Work required:
Check each line of the data for "github" and select those that have it.

++++ Supplied entries ++++

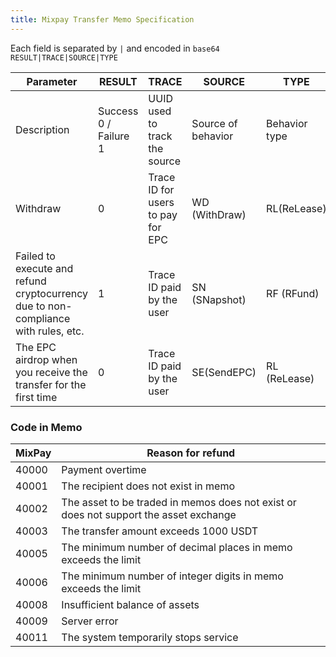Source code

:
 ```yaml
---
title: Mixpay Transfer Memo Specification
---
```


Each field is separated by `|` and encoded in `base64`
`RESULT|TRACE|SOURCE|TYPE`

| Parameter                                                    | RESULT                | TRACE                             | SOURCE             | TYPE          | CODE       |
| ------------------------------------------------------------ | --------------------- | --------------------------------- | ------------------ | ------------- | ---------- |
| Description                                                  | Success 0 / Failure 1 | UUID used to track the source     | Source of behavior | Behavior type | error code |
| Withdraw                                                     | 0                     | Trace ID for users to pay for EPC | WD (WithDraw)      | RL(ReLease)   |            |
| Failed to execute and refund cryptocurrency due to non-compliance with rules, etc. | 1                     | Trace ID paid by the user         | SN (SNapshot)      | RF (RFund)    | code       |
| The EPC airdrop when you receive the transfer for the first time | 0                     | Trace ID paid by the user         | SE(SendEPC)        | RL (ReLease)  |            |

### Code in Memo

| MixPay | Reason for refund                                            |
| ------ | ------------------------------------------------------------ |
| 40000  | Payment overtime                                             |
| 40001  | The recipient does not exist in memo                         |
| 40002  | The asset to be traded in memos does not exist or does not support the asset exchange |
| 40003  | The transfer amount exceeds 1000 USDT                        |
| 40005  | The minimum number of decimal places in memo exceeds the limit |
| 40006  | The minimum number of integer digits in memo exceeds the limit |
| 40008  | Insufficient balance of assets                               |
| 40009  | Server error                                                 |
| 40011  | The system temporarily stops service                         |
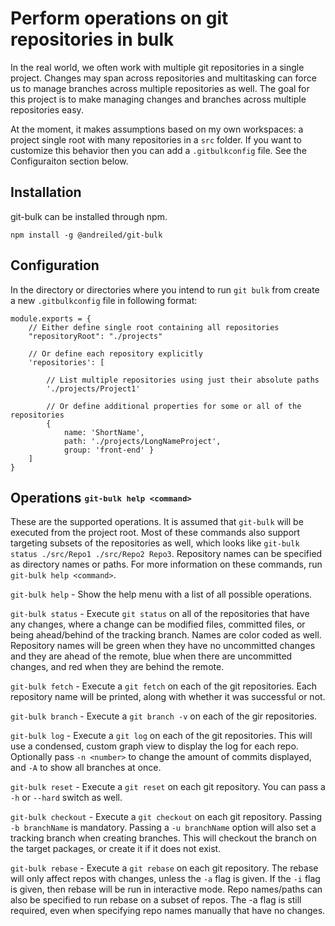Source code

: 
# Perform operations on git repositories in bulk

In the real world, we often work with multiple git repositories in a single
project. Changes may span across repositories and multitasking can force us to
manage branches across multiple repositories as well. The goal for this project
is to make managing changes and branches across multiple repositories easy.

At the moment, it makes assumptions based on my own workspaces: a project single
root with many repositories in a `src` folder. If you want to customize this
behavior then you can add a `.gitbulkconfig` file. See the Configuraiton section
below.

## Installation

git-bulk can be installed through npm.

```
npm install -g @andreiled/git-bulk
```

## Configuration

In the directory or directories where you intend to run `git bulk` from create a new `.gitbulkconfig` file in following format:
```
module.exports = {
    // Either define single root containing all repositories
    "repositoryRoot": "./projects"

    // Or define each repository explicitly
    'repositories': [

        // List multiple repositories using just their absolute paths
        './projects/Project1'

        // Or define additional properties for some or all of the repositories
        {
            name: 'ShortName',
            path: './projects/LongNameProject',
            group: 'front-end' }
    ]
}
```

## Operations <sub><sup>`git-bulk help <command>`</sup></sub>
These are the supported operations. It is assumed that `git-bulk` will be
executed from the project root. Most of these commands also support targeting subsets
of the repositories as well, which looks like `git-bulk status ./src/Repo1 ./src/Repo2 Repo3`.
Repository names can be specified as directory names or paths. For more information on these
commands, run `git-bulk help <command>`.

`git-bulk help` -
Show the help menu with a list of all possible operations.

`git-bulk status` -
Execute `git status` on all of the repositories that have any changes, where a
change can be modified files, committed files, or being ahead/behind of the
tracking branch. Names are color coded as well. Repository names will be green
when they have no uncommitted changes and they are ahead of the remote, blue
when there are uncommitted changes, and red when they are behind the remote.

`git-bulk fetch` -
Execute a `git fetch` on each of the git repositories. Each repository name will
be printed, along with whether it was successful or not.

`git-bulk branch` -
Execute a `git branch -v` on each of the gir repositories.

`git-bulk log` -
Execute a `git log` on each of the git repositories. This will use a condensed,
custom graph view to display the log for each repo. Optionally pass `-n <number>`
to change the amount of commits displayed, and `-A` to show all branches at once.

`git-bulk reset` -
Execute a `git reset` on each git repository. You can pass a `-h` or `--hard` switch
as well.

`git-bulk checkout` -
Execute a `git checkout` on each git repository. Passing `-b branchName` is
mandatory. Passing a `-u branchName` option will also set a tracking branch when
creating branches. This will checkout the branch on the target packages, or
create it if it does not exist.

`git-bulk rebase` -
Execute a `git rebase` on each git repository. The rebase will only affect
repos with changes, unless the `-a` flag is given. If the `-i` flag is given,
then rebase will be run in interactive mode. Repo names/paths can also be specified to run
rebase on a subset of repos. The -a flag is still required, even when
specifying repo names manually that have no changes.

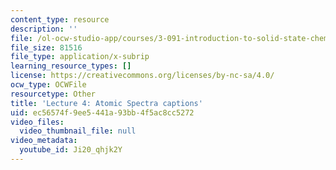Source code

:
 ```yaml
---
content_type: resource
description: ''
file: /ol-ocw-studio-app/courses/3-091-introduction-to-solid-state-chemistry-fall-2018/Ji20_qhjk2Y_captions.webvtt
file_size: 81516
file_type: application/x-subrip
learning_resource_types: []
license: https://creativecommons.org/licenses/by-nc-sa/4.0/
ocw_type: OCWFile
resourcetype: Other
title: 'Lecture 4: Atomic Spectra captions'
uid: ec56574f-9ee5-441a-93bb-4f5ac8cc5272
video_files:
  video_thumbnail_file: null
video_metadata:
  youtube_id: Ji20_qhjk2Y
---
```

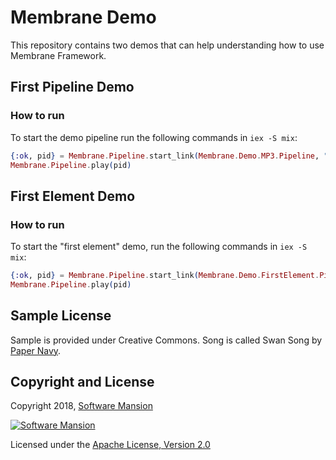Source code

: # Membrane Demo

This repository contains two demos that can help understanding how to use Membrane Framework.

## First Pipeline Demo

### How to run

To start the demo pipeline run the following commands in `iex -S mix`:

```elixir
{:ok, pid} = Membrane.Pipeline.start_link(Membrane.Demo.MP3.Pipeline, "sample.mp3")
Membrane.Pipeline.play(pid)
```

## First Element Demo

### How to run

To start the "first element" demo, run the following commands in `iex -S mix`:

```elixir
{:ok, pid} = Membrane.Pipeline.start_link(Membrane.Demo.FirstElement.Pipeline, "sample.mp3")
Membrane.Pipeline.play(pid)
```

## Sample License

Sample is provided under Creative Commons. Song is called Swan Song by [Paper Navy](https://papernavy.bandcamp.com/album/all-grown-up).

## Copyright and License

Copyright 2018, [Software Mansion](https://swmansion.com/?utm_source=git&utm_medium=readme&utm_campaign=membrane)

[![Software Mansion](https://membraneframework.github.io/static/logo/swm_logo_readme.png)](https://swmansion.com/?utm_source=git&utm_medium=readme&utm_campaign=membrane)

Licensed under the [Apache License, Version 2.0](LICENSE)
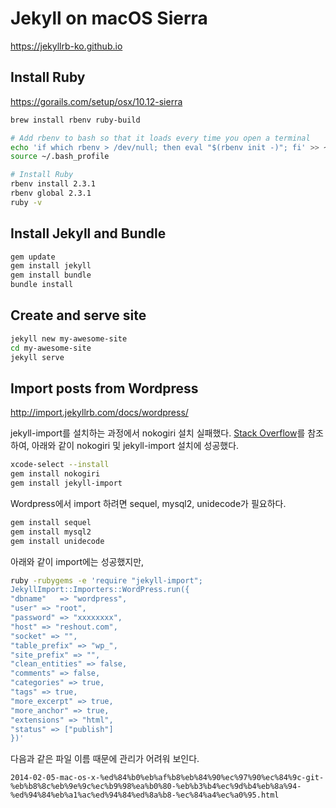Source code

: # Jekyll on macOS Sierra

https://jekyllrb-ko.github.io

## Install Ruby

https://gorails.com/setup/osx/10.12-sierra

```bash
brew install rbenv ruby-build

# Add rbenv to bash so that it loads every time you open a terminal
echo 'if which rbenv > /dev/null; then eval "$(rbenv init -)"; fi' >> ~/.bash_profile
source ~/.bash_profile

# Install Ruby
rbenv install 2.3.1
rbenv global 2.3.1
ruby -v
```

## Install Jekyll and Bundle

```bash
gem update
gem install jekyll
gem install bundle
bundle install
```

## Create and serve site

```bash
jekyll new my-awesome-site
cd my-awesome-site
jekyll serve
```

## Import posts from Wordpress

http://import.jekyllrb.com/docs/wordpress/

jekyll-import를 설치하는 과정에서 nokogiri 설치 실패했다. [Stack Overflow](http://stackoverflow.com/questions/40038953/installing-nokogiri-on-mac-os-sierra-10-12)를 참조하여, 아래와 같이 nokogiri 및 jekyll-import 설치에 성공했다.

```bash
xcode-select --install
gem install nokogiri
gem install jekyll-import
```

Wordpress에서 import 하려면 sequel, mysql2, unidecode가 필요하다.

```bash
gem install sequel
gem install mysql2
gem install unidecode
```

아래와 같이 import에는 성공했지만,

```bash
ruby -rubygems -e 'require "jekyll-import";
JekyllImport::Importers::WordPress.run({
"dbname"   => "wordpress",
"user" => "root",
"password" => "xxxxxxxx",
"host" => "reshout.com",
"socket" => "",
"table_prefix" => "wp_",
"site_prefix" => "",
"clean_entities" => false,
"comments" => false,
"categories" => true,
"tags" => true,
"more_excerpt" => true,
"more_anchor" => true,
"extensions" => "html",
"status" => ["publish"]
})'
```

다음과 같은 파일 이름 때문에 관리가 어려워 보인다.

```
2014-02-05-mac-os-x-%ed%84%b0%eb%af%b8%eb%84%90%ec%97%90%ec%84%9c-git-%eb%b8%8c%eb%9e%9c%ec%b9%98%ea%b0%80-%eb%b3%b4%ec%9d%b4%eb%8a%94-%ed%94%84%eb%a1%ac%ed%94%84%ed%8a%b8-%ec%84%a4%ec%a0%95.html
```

++++
++++ Supplied entries ++++

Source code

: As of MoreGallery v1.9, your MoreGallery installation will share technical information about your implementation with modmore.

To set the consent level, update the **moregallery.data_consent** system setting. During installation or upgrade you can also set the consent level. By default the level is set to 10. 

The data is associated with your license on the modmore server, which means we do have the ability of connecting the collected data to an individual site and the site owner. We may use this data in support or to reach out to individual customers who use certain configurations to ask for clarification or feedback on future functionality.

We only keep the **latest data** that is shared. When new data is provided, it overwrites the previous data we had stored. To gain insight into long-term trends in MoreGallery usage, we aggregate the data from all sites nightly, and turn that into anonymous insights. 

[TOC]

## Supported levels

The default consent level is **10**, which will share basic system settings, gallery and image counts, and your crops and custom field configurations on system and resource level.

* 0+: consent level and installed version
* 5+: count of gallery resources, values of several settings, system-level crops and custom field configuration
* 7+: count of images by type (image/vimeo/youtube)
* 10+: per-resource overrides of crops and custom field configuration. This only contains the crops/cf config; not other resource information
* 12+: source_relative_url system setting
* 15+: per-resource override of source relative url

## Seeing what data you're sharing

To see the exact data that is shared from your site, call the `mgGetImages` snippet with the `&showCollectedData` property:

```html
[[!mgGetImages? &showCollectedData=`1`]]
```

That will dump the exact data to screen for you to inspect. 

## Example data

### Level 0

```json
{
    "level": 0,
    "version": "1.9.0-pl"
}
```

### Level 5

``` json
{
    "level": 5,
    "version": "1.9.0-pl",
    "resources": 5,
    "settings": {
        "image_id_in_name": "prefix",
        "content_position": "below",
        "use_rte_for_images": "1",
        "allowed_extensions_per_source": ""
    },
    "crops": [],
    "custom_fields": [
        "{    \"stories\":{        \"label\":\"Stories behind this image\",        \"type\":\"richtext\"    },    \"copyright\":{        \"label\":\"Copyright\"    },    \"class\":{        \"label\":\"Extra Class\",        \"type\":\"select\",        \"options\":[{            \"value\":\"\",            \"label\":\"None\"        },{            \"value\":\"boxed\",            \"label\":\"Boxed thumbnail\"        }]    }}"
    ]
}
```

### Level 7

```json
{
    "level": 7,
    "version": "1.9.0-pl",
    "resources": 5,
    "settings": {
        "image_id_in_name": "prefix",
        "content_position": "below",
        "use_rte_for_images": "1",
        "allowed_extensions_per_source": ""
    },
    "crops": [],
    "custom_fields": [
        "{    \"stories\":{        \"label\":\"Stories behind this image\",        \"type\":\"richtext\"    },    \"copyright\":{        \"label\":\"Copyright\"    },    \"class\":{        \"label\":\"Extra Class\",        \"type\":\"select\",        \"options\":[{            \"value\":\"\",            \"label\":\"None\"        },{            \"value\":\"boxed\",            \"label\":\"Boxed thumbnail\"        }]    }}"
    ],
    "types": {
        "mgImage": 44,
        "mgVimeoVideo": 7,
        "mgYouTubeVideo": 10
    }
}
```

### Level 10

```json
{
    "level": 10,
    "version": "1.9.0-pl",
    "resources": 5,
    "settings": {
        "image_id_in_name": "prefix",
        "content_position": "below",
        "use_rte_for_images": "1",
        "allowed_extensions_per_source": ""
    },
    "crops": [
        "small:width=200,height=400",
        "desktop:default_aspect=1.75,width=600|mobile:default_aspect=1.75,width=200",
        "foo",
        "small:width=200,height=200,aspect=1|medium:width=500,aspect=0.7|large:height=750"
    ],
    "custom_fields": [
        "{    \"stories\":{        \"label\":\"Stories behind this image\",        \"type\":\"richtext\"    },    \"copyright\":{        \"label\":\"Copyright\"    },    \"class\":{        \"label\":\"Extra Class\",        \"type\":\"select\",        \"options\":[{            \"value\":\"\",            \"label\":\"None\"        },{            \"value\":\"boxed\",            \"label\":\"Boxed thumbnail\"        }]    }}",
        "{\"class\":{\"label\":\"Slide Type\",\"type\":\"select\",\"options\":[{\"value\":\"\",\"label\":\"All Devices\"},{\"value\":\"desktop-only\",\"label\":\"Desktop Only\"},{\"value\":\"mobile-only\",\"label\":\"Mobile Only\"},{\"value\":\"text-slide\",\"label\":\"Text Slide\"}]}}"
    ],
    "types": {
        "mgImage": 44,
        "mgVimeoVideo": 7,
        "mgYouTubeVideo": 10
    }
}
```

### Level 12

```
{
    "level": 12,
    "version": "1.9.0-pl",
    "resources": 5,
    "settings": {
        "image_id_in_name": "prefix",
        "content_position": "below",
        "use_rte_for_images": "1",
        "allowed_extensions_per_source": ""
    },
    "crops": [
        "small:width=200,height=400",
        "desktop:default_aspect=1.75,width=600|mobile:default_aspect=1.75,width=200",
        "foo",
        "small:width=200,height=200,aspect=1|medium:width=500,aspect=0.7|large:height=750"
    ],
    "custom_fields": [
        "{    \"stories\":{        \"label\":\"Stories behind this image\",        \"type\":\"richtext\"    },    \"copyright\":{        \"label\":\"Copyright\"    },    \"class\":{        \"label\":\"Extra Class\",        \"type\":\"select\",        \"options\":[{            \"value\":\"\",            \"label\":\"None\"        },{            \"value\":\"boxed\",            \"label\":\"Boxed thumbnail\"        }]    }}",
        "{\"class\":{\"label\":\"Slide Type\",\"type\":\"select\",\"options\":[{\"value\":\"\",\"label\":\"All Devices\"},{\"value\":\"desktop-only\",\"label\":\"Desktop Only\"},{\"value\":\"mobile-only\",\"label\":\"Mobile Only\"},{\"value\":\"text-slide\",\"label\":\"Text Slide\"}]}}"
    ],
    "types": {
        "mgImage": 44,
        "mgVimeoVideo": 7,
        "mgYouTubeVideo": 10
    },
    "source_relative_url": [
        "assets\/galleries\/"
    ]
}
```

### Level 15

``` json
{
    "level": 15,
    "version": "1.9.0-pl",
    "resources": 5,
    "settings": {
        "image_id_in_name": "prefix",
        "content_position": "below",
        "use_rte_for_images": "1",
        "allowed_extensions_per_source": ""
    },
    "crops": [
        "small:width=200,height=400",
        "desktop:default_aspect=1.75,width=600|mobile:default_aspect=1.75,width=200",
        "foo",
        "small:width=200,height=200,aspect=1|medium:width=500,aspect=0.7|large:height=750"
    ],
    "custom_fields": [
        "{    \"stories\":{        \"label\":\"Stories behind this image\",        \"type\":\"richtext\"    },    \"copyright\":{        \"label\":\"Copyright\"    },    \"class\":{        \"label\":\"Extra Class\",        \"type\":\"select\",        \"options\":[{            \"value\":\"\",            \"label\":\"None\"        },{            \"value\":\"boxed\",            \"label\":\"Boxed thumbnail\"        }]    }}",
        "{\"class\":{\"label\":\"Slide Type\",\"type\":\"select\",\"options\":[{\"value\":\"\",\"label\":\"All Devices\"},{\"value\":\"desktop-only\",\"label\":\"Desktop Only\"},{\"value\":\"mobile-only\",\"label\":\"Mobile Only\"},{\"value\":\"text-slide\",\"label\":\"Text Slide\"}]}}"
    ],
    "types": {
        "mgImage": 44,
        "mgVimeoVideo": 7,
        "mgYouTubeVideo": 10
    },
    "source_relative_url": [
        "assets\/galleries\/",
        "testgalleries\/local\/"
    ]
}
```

++++
++++ Supplied entries ++++

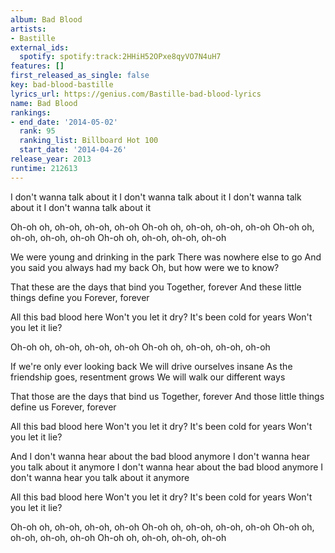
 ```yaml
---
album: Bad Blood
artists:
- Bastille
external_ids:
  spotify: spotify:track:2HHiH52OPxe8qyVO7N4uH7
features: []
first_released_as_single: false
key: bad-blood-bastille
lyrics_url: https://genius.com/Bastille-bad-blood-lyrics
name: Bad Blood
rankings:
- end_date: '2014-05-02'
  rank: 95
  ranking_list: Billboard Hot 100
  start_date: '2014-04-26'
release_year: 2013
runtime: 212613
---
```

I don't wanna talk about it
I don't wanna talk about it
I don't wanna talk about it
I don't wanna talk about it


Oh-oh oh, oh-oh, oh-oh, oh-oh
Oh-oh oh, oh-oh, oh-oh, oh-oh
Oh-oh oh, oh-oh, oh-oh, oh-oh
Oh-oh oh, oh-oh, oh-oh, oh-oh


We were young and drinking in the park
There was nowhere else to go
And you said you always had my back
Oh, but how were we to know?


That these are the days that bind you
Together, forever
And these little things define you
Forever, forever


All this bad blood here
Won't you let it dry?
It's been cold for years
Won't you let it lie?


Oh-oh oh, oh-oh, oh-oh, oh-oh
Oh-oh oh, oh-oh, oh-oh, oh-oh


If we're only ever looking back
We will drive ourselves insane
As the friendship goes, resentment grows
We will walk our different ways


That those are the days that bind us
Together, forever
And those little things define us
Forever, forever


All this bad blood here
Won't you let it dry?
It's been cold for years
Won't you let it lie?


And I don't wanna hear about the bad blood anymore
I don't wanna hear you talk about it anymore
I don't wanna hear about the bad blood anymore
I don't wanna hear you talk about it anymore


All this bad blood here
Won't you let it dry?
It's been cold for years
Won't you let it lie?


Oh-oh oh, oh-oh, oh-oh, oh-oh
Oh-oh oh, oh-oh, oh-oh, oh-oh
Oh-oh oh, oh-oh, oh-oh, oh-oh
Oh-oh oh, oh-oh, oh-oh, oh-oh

++++

Solved problem:
[![Software Mansion](https://membraneframework.github.io/static/logo/swm_logo_readme.png)](https://swmansion.com/?utm_source=git&utm_medium=readme&utm_campaign=membrane)
https://jekyllrb-ko.github.io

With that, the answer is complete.